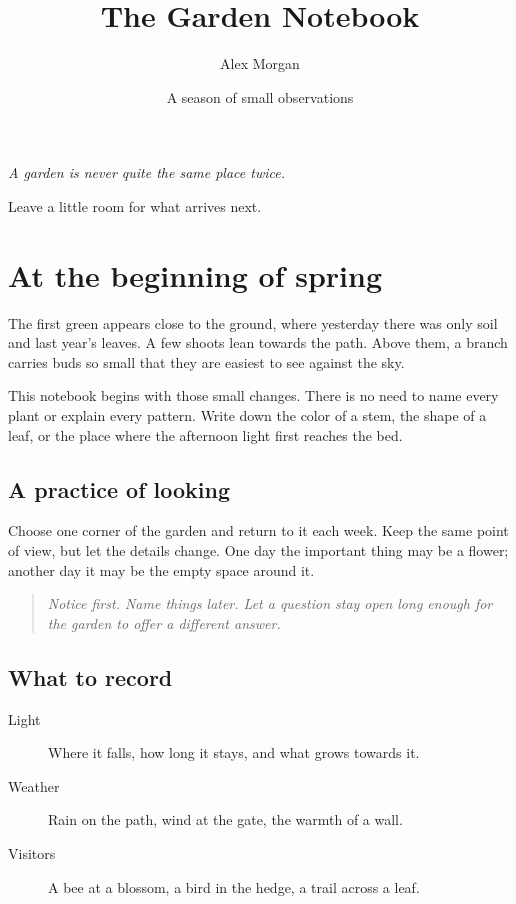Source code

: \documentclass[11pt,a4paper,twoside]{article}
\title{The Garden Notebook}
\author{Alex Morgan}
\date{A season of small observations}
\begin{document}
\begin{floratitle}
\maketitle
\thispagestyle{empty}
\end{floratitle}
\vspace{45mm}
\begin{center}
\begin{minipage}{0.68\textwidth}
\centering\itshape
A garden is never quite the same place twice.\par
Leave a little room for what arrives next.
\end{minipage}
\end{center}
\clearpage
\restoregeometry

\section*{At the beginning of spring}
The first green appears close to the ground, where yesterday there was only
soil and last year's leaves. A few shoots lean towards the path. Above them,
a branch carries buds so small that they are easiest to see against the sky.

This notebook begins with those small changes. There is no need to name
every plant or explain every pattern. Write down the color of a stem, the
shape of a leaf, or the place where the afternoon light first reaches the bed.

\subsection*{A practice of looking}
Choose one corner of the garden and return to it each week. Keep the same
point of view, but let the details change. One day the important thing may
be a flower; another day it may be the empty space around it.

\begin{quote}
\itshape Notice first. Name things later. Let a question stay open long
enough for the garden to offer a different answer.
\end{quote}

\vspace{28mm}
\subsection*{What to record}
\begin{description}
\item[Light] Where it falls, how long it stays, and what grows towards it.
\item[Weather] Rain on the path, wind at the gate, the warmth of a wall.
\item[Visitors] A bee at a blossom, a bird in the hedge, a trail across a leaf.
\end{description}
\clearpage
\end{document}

#####

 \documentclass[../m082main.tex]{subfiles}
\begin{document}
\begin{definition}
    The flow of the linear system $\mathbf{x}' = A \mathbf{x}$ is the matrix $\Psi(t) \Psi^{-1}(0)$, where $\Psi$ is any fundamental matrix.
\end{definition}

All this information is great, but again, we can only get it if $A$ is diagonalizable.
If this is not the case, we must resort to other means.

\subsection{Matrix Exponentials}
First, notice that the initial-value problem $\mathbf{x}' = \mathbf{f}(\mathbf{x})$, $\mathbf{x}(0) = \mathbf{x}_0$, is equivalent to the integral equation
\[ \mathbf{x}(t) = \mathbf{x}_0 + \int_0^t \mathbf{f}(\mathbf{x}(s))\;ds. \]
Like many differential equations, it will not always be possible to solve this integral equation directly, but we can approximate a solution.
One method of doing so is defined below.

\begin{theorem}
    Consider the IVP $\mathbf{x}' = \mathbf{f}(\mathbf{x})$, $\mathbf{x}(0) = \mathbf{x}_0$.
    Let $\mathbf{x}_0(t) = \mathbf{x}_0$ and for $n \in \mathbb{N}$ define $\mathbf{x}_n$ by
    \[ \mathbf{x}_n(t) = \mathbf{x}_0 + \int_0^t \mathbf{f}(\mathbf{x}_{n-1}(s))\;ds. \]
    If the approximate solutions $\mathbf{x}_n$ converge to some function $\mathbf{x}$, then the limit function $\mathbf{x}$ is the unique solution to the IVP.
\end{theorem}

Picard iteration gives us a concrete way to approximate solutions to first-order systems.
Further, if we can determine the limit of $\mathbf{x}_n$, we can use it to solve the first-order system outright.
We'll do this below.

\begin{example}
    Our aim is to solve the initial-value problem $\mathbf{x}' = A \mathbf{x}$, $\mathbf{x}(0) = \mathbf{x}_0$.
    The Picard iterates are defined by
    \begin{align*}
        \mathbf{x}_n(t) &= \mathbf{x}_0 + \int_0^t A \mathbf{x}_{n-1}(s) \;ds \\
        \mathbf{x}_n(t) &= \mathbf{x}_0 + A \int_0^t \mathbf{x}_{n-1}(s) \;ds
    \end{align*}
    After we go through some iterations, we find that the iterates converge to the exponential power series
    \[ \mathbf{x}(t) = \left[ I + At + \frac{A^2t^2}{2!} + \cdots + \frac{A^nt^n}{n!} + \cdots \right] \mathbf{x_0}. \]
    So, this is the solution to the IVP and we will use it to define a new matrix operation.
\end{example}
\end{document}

#####

What you will do ::
Collect every line from the records above that contains the word "initial".

Exercise solution ::
First, notice that the initial-value problem $\mathbf{x}' = \mathbf{f}(\mathbf{x})$, $\mathbf{x}(0) = \mathbf{x}_0$, is equivalent to the integral equation
    Our aim is to solve the initial-value problem $\mathbf{x}' = A \mathbf{x}$, $\mathbf{x}(0) = \mathbf{x}_0$.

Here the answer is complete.